Madrid. Cinque milioni oggi al voto, con rischio ultradestra al governo

by Lorenzo Pasqualini * | 4 Maggio 2021 17:51

MADRID. Oltre cinque milioni di persone sono chiamate oggi, martedì 4 maggio, ad eleggere i 136 deputati del nuovo parlamento della Comunità Autonoma di Madrid, una delle diciassette regioni spagnole. Si vota eccezionalmente di martedì, un evento inconsueto in Spagna, perché era la prima data utile dallo scioglimento anticipato dell’Assemblea regionale. Sono elezioni regionali ma la portata è nazionale.

PER IL PP, PRINCIPALE partito della destra, sarà una occasione per assestare una sconfitta al governo nazionale di Pedro Sánchez. Per la sinistra, che si presenta su tre fronti (oltre al Partito Socialista ed Unidas Podemos, che governano insieme a livello nazionale, c’è anche la forza politica madrilena Más Madrid, che viene dall’esperienza della giunta municipale della ex sindaca Carmena) sarà un’occasione per provare a riprendersi la regione dopo 26 anni di governi del Partido popular e per tenere fuori dalle istituzioni l’ultradestra di Vox. Ma la maggior parte dei sondaggi dà il Pp vittorioso intorno al 40%, e lo scenario più probabile è un governo di coalizione insieme a Vox. Sarebbe la prima volta in Spagna che questo partito di ultradestra entra in un governo regionale: finora appoggiava esternamente le coalizioni del Pp con Ciudadanos, ma senza posizioni di governo. Per Vox sarebbe un salto formidabile passare dall’irrilevanza del 2018 al governo della regione capitolina.

La sesta forza politica di questa importante partita nazionale è Ciudadanos (Cs), che ha provato fino all’ultimo a mostrarsi come forza centrista e moderata nel mezzo di una campagna infuocata, ma che rischia seriamente di non arrivare alla soglia di sbarramento del 5%.

LA CAMPAGNA ELETTORALE madrilena è stata infuocata, una delle più aggressive e roventi degli ultimi tempi in Spagna, segnata dalle provocazioni dell’ultradestra e dal triste ritorno della scorta per i candidati (non accadeva dai tempi dell’Eta). La governatrice uscente, Isabel Diaz Ayuso, ha scelto fin da subito il facile slogan «libertà» di berlusconiana memoria. La «libertà» da contrapporre al «rischio comunismo» rappresentato, secondo il Pp, dai partiti della sinistra, ma anche libertà di poter tenere aperti il più possibile i bar in piena pandemia.

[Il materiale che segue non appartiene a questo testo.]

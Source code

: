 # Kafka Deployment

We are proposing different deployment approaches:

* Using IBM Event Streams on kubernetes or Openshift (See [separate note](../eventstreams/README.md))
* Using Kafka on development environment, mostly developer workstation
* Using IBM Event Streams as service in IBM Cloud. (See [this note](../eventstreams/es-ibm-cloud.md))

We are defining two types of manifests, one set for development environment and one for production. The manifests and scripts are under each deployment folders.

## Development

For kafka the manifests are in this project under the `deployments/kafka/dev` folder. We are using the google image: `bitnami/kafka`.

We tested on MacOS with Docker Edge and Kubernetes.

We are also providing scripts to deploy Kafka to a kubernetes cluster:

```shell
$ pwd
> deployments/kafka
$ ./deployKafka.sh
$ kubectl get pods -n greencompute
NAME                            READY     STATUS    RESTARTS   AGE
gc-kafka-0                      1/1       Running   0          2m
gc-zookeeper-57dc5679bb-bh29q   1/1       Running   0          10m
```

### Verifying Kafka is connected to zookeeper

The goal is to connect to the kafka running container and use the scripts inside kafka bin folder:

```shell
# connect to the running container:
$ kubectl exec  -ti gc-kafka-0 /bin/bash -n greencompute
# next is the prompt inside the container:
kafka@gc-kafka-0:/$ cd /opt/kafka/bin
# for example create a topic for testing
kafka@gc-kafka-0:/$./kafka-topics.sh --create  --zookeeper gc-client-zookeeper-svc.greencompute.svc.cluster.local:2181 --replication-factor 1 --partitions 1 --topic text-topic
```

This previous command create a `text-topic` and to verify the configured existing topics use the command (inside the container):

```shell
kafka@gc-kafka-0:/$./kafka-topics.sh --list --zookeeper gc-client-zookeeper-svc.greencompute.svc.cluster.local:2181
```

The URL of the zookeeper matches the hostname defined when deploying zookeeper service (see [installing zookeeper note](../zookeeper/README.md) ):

Proprio sulle restrizioni da adottare in pandemia si è consumata, dal settembre 2020 fino ad oggi, una continua guerra fra il governo madrileno (aperturista) e quello centrale, che invitava ad adottare misure più caute per frenare la seconda, poi la terza e infine la quarta ondata di contagi. Grazie alla maggior autonomia regionale lasciata dal governo centrale Madrid è stata negli ultimi mesi una sorta di oasi dove le misure restrittive erano meno forti rispetto al resto di Spagna. Questo però ha avuto un alto prezzo in termini di contagi e di saturazione delle terapie intensive.

L’ESASPERAZIONE della campagna ha toccato l’apice a seguito delle minacce di morte anonime ricevute da Pablo Iglesias il 22 aprile (insieme anche al ministro degli Interni e alla direttrice della Guardia Civil): quel giorno Vox ha parlato di «minacce inventate», scatenando la reazione dei tre partiti della sinistra, che si sono compattati nel chiedere all’elettorato una «mobilitazione contro il fascismo». Dal canto suo il partito di ultradestra ha continuato a inquinare la campagna, ad esempio con i cartelli pubblicitari xenofobi contro i minori stranieri non accompagnati.

Questa tensione esasperata che ha dominato l’atmosfera, crispación per i media spagnoli, ha offuscato i contenuti programmatici e messo in secondo piano i temi reali. La sinistra, in particolare Más Madrid, che ha cercato di sfuggire dalla banalizzazione del dibattito e di mostrare una immagine più pratica, ha provato a richiamare l’attenzione sugli effetti che 26 anni di politiche liberiste hanno avuto su sanità e scuola pubblica, ed anche sul modello fiscale madrileno, un’eccezione a livello spagnolo.

IL PRIMO MAGGIO i candidati dei tre partiti della sinistra sono scesi in piazza insieme nei cortei della Festa dei Lavoratori, molto ridimensionati per le misure anti-Covid, ed hanno lanciato un ultimo appello unitario per chiedere la mobilitazione dell’elettorato delle aree meridionali della regione, «la cintura rossa» popolare e tradizionalmente di sinistra. La speranza è in una rimonta dell’ultim’ora per frenare le destre e l’ingresso di Vox nel parlamento regionale.